What you will do ->
Report all lines from the entries below in which "Open" appears.

Input material ->

..............................

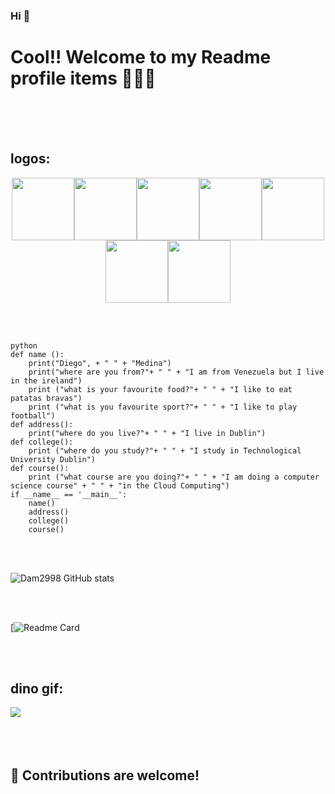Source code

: ### Hi  👋
# Cool!! Welcome to my Readme profile items :tada::tada::tada:

<br>
<br>
<br>

## logos:
<p align="center">
  <img src="https://media3.giphy.com/media/ln7z2eWriiQAllfVcn/200w.webp" width="100"><img src="https://i.giphy.com/media/LMt9638dO8dftAjtco/200.webp" width="100"><img src="https://i.giphy.com/media/eNAsjO55tPbgaor7ma/200w.webp" width="100"><img src="https://i.giphy.com/media/VgGthkhUvGgOit7Y9i/200.webp" width="100"><img src="https://media3.giphy.com/media/kdFc8fubgS31b8DsVu/giphy.webp" width="100"><img src="https://i.giphy.com/media/KzJkzjggfGN5Py6nkT/200.webp" width="100"><img src="https://i.giphy.com/media/IdyAQJVN2kVPNUrojM/200.webp" width="100">
</p>
<br>
<br>   


```
python 
def name ():
    print("Diego", + " " + "Medina")
    print("where are you from?"+ " " + "I am from Venezuela but I live in the ireland")
    print ("what is your favourite food?"+ " " + "I like to eat patatas bravas")
    print ("what is you favourite sport?"+ " " + "I like to play football")
def address():
    print("where do you live?"+ " " + "I live in Dublin")
def college():
    print ("where do you study?"+ " " + "I study in Technological University Dublin")
def course():
    print ("what course are you doing?"+ " " + "I am doing a computer science course" + " " + "in the Cloud Computing")
if __name__ == '__main__':
    name()
    address()
    college()
    course()
```
<br>
<br>   

![Dam2998 GitHub stats](https://github-readme-stats.vercel.app/api?username=Dm2998&theme=radical&show_icons=true)

<br>
<br>   

[![Readme Card](https://github-readme-stats.vercel.app/api/pin/?username=Dm2998&repo=github-readme-stats)

<br>
<br>



## dino gif:
 <img align="center" src="https://github.com/saadeghi/saadeghi/blob/master/dino.gif" />
<br>
<br> 

<br>
<br>   

## :sparkling_heart: Contributions are welcome!



<!--
**Dm2998/Dm2998** is a ✨ _special_ ✨ repository because its `README.md` (this file) appears on your GitHub profile.
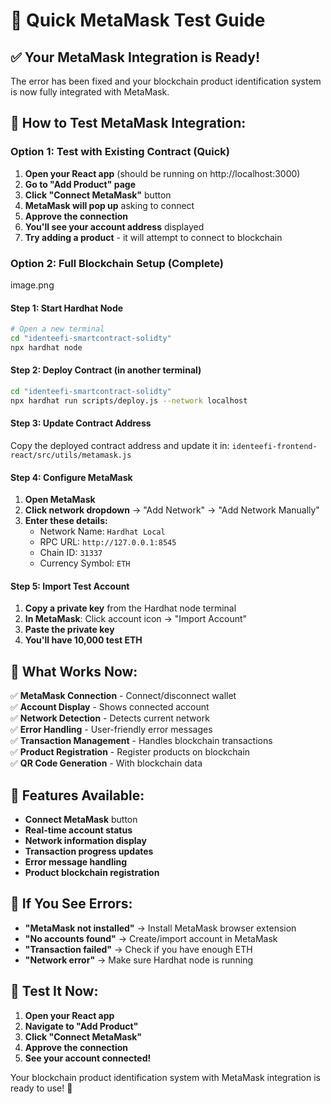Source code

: # 🚀 Quick MetaMask Test Guide

## ✅ Your MetaMask Integration is Ready!

The error has been fixed and your blockchain product identification system is now fully integrated with MetaMask.

## 🎯 How to Test MetaMask Integration:

### Option 1: Test with Existing Contract (Quick)
1. **Open your React app** (should be running on http://localhost:3000)
2. **Go to "Add Product" page**
3. **Click "Connect MetaMask"** button
4. **MetaMask will pop up** asking to connect
5. **Approve the connection**
6. **You'll see your account address** displayed
7. **Try adding a product** - it will attempt to connect to blockchain

### Option 2: Full Blockchain Setup (Complete)
image.png
#### Step 1: Start Hardhat Node
```bash
# Open a new terminal
cd "identeefi-smartcontract-solidty"
npx hardhat node
```

#### Step 2: Deploy Contract (in another terminal)
```bash
cd "identeefi-smartcontract-solidty"
npx hardhat run scripts/deploy.js --network localhost
```

#### Step 3: Update Contract Address
Copy the deployed contract address and update it in:
`identeefi-frontend-react/src/utils/metamask.js`

#### Step 4: Configure MetaMask
1. **Open MetaMask**
2. **Click network dropdown** → "Add Network" → "Add Network Manually"
3. **Enter these details:**
   - Network Name: `Hardhat Local`
   - RPC URL: `http://127.0.0.1:8545`
   - Chain ID: `31337`
   - Currency Symbol: `ETH`

#### Step 5: Import Test Account
1. **Copy a private key** from the Hardhat node terminal
2. **In MetaMask**: Click account icon → "Import Account"
3. **Paste the private key**
4. **You'll have 10,000 test ETH**

## 🎉 What Works Now:

✅ **MetaMask Connection** - Connect/disconnect wallet  
✅ **Account Display** - Shows connected account  
✅ **Network Detection** - Detects current network  
✅ **Error Handling** - User-friendly error messages  
✅ **Transaction Management** - Handles blockchain transactions  
✅ **Product Registration** - Register products on blockchain  
✅ **QR Code Generation** - With blockchain data  

## 🔧 Features Available:

- **Connect MetaMask** button
- **Real-time account status**
- **Network information display**
- **Transaction progress updates**
- **Error message handling**
- **Product blockchain registration**

## 🐛 If You See Errors:

- **"MetaMask not installed"** → Install MetaMask browser extension
- **"No accounts found"** → Create/import account in MetaMask
- **"Transaction failed"** → Check if you have enough ETH
- **"Network error"** → Make sure Hardhat node is running

## 🎯 Test It Now:

1. **Open your React app**
2. **Navigate to "Add Product"**
3. **Click "Connect MetaMask"**
4. **Approve the connection**
5. **See your account connected!**

Your blockchain product identification system with MetaMask integration is ready to use! 🚀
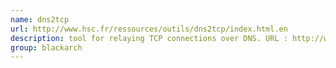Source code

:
 ```yaml
---
name: dns2tcp
url: http://www.hsc.fr/ressources/outils/dns2tcp/index.html.en
description: tool for relaying TCP connections over DNS. URL : http://www.hsc.fr/ressources/outils/dns2tcp/index.html.en Groups : blackarch blackarch-tunnel
group: blackarch
---
```

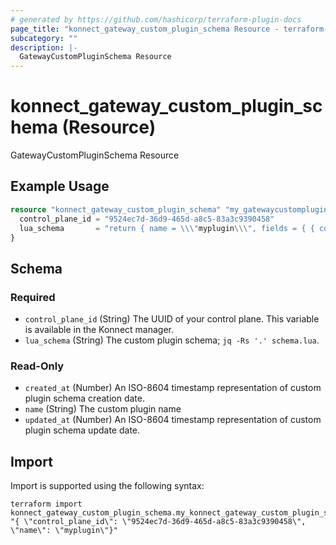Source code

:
 ```yaml
---
# generated by https://github.com/hashicorp/terraform-plugin-docs
page_title: "konnect_gateway_custom_plugin_schema Resource - terraform-provider-konnect"
subcategory: ""
description: |-
  GatewayCustomPluginSchema Resource
---
```


# konnect_gateway_custom_plugin_schema (Resource)

GatewayCustomPluginSchema Resource

## Example Usage

```terraform
resource "konnect_gateway_custom_plugin_schema" "my_gatewaycustompluginschema" {
  control_plane_id = "9524ec7d-36d9-465d-a8c5-83a3c9390458"
  lua_schema       = "return { name = \\\"myplugin\\\", fields = { { config = { type = \\\"record\\\", fields = { } } } } }"
}
```

<!-- schema generated by tfplugindocs -->
## Schema

### Required

- `control_plane_id` (String) The UUID of your control plane. This variable is available in the Konnect manager.
- `lua_schema` (String) The custom plugin schema; `jq -Rs '.' schema.lua`.

### Read-Only

- `created_at` (Number) An ISO-8604 timestamp representation of custom plugin schema creation date.
- `name` (String) The custom plugin name
- `updated_at` (Number) An ISO-8604 timestamp representation of custom plugin schema update date.

## Import

Import is supported using the following syntax:

```shell
terraform import konnect_gateway_custom_plugin_schema.my_konnect_gateway_custom_plugin_schema "{ \"control_plane_id\": \"9524ec7d-36d9-465d-a8c5-83a3c9390458\",  \"name\": \"myplugin\"}"
```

..............................

Solution for this problem ->
1. **Open your React app** (should be running on http://localhost:3000)
# Open a new terminal
1. **Open MetaMask**
1. **Open your React app**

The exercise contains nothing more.